Epoxyeicosatrienoic acids and dihydroxyeicosatrienoic acids are potent vasodilators in the canine coronary microcirculation

Cytochrome P₄₅₀ epoxygenases convert arachidonic acid into 4 epoxyeicosatrienoic acid (EET) regioisomers, which were recently identified as endothelium-derived hyperpolarizing factors in coronary blood vessels. Both EETs and their dihydroxyeicosatrienoic acid (DHET) metabolites have been shown to relax conduit coronary arteries at micromolar concentrations, whereas the plasma concentrations of EETs are in the nanomolar range. However, the effects of EETs and DHETs on coronary resistance arterioles have not been examined. We administered EETs and DHETS to isolated canine coronary arterioles (diameter, 90.0±3.4 μm; distending pressure, 20 mm Hg) preconstricted by 30% to 60% of the resting diameter with endothelin.
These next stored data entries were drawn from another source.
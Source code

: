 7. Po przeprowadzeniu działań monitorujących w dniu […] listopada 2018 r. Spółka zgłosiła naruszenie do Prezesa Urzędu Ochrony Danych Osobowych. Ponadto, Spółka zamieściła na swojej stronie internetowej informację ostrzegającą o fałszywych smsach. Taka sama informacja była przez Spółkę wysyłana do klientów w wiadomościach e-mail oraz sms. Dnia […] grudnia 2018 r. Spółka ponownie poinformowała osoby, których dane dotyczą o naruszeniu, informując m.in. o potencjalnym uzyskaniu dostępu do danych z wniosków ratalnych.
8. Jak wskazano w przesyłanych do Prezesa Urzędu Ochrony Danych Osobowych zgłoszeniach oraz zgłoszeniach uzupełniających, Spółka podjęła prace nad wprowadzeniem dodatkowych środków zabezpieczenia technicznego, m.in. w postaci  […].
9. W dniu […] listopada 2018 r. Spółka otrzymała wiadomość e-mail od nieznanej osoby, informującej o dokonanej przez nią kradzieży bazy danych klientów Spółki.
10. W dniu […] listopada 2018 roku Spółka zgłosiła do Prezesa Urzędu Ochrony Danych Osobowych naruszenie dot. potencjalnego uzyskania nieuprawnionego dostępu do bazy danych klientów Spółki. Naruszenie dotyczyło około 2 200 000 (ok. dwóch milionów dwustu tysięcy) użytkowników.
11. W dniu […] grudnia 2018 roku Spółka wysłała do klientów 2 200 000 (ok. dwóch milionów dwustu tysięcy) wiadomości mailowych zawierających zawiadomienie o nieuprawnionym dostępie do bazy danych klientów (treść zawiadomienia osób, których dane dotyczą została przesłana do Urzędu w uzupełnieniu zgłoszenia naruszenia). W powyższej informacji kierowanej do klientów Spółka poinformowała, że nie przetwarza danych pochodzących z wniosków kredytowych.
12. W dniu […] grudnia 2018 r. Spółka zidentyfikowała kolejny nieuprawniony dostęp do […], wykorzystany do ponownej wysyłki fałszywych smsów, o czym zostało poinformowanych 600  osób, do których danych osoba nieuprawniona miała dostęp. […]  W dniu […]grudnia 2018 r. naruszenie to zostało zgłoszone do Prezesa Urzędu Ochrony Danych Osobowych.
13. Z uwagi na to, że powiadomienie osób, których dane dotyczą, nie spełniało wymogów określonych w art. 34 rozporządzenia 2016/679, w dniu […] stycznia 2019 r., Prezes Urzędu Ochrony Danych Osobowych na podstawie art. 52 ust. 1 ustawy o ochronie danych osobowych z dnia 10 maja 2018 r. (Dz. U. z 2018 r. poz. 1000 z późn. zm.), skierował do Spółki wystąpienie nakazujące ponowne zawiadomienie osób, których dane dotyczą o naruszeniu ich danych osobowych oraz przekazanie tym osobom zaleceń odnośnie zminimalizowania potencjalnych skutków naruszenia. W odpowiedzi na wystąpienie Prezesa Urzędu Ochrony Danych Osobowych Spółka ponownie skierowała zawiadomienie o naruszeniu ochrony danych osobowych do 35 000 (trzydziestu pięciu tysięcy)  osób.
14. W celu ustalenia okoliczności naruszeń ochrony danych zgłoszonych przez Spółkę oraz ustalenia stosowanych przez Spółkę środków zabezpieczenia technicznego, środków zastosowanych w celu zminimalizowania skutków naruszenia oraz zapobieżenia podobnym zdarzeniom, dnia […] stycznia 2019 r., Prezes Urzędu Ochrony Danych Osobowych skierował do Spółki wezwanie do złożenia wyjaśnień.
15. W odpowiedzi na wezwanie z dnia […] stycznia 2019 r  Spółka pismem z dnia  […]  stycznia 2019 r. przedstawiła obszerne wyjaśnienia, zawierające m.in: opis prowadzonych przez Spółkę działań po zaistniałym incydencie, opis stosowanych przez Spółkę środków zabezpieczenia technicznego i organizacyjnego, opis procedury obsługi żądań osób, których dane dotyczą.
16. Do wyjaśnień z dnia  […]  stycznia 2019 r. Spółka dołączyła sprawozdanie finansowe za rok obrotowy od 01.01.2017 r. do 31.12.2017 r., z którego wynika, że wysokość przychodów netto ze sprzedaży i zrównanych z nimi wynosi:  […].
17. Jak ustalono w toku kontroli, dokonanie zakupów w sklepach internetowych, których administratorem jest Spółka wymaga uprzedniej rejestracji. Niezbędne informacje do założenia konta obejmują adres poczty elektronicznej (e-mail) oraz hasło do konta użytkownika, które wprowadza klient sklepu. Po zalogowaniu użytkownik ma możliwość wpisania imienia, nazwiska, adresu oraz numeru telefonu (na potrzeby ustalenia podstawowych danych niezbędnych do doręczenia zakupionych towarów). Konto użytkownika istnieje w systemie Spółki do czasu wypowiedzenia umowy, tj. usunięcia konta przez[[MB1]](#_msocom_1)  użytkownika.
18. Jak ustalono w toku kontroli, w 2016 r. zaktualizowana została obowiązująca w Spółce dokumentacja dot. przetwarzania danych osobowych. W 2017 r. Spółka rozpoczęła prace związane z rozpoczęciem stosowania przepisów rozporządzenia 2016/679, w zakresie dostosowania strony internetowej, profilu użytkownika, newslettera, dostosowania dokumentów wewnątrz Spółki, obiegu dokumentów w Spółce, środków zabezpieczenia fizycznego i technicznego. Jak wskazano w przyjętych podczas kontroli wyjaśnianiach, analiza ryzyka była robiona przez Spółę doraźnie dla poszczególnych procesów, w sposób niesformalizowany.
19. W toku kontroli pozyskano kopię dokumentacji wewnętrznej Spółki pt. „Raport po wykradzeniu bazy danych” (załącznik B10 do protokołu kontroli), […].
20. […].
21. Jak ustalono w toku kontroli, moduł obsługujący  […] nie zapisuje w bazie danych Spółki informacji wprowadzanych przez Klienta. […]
All 4 EET regioisomers produced potent, concentration-dependent vasodilation (EC₅₀ values ranging from -12.7 to -10.1 log [M]) and were approximately 1000 times more potent than reported in conduit coronary arteries. The vasodilation produced by 14,15-EET was not attenuated by removal of the endothelium and indicated a direct action of 14,15-EET on microvascular smooth muscle. Likewise, 14,15-DHET, 11,12-DHET, 8,9-DHET, and the δ- lactone of 5,6-EET produced extremely potent vasodilation (EC₅₀ values ranging from -15.8 to -13.1 log [M]). The vasodilation produced by these eicosanoids was highly potent in comparison to that produced by other vasodilators, including arachidonic acid (EC₅₀ = -7.5 log [M]). The epoxide hydrolase inhibitor, 4-phenylchalone oxide, which blocked the conversion of [³H]14,15-EET to [³H]14,15-DHET by canine coronary arteries, did not alter arteriolar dilation to 11,12-EET; thus, the potent vasodilation induced by EETs does not require formation of DHETs. In contrast, charybdotoxin (a K(Ca) channel inhibitor) and KCl (a depolarizing agent) blocked vasodilation by 11,12-EET and 11,12-DHET. We conclude that EETs and DHETs potently dilate canine coronary arterioles via activation of K(Ca) channels. The preferential ability of these compounds to dilate resistance blood vessels suggests that they may be important regulators of coronary circulation.